AMEI E DEI VEXAME - UMA QUASE AMANTE DE ROBERTO FREIRE
 
Passei o dia na companhia de Roberto Freire. Depois de tantos anos sem consultá-lo, tomei coragem e me rendi a ele. Ele estava lá, esperando por mim na minha estante, me amando mais do que nunca. Na verdade, nós temos um caso desde mil novecentos e oitenta e sete. E hoje, eu necessitava   muito desse amor.
 
Já perdi as contas de quantas vezes fui sua amante, mas acabei por esquecê-lo e também o seu endereço.
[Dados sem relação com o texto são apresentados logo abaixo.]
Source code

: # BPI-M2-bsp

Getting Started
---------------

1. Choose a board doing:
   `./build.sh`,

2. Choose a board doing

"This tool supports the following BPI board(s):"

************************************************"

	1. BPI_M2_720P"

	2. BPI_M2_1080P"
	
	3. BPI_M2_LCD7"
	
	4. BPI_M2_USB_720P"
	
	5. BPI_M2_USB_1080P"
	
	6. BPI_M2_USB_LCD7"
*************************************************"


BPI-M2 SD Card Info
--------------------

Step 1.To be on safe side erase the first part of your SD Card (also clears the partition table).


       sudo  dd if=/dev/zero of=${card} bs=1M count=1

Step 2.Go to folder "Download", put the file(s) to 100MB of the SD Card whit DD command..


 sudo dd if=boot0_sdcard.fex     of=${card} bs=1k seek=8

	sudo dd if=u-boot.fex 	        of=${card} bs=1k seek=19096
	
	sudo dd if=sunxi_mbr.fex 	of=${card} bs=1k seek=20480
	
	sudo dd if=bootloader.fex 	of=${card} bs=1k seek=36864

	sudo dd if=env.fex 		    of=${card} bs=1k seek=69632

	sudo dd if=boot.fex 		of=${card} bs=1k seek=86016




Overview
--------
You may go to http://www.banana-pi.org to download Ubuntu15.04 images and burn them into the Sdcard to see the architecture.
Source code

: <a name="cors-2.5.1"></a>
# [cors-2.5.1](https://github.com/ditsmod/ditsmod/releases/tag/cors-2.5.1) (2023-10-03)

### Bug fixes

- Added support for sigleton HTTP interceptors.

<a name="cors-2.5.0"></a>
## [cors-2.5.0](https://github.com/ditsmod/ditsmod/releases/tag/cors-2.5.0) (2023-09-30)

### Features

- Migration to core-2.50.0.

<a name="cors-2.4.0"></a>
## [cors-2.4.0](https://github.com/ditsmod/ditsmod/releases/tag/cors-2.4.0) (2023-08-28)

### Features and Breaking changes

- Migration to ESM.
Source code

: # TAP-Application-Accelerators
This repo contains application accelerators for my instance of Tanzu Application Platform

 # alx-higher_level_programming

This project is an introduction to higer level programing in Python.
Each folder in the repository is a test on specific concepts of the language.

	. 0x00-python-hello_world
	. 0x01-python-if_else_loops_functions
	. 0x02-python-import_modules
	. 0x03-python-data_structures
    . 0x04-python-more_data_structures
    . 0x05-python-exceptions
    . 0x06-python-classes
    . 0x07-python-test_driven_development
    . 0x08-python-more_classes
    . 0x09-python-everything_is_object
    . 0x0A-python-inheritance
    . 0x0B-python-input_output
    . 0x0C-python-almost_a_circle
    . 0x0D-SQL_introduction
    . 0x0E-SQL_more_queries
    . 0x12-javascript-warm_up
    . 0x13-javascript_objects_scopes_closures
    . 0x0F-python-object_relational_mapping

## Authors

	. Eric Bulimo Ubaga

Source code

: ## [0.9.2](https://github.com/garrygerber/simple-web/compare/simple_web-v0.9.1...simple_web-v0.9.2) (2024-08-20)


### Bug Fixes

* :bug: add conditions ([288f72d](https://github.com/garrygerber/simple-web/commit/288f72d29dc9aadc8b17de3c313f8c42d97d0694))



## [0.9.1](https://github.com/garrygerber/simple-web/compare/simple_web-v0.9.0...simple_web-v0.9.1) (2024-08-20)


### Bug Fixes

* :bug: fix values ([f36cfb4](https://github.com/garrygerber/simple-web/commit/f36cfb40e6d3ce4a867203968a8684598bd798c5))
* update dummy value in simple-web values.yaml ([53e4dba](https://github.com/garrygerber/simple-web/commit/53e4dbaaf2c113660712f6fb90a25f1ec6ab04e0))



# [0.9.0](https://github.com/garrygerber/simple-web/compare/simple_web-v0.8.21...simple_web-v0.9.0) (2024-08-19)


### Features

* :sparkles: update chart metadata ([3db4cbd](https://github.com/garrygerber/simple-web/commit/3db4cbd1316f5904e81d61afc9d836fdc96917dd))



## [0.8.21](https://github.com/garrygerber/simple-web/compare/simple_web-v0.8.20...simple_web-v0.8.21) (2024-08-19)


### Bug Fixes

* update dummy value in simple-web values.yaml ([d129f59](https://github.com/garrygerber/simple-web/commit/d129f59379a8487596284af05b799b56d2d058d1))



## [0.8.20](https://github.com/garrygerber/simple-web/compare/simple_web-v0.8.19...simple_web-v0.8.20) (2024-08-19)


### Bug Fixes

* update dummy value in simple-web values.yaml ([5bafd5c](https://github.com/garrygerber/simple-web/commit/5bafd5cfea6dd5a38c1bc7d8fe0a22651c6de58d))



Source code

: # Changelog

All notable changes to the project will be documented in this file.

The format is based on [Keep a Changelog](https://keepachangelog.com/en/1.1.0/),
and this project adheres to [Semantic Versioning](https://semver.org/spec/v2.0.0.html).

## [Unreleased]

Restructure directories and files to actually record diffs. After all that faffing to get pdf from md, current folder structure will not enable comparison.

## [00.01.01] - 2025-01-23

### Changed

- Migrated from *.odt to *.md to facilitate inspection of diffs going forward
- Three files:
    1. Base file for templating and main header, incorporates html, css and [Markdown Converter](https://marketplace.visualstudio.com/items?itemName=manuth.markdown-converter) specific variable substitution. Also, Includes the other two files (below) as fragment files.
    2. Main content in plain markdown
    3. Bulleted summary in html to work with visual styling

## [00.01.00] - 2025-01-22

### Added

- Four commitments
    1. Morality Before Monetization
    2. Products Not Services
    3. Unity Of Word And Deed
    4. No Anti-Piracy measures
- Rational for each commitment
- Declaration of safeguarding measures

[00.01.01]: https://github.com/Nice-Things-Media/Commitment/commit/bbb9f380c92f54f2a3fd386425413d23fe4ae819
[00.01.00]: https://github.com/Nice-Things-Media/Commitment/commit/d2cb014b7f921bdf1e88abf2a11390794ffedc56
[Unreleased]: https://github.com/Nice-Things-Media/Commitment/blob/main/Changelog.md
Entretanto, eu estava angustiada e como a angustia me causa sofrimento e dor, corri para ele para falar do amor.
 
Não foi fácil o nosso diálogo. A começar pelo título “Ame e dê Vexame”. Eu sempre me esqueço que já na sua primeira página, ele coloca o dedo no meu nariz e me diz uma frase de Luis Fernando Veríssimo “mas eu desconfio que a única pessoa livre, realmente livre, é a que não tem medo do ridículo”. E como quando me sinto ridícula tenho vergonha, o açoite é certeiro. Passado esse primeiro constrangimento, ele insiste para que eu repita: “Eu te amo de amor”.  Tento resistir. Fico muda. Fico brava. Finjo-me de surda. Mas ele fala mais alto, me provoca e acaba me convencendo a repetir uma, duas, três, nem sei quantas vezes até que eu seja completamente seduzida a me dispa a alma entregando-me ao encanto dessas palavras e transformando-as em sentimentos.
 
A partir daí, ele me diz que esse amor em mim impregnado,  não é um libertário, é um amor de posse. Ele me diz isso com todas as letras,soletrando uma a uma.  Eu revido. Ele não se dá por vencido e me desafia a analisar o amor habitante em mim. Eu enraiveço. Mas me descubro. Descubro que ele tem razão.  E me auto-analisando deparo com meu anarquismo interior sobrevivente.
 
E eu grito para ele, em alto e bom tom:
 
- Não quero um amor falsificado. Quero um amor original. Não quero entendê-lo apenas senti-lo. Não quero os seus significados, apenas a sua sedução. Quero o amor na forma bruta, sem nenhuma lapidação. Quero o encantamento, sem bloqueios, sem medos e único para cada situação. Quero o amor essencial, vital, liberto para poder voar. Quero o amor singular, plural, inteiro e complementar que não me deixe sozinha. Quero o amor transformador e profundo. Não quero um amor anestesiado, morno, cheio de vícios. Não quero um amor de engano, invasor, capaz de trair sem consentimento. Quero um amor espontâneo, original, único, urgente, individual. Não quero um amor de invasão, escasso, despido de pureza. Não quero um amor domesticado. Quero um amor visceral, sem posse, lúcido, lúdico, criativo. Quero um amor de conflitos, alegre, sentido, sem teses e garantias, com tremas, reticências e até ponto final. Quero um amor de verdade, natural, que me faça sentir vida.
 
Depois desse meu grito, ele me fita bem nos olhos e com um sorriso no rosto me diz:
 
-agora que você me entendeu, quer ser minha amante?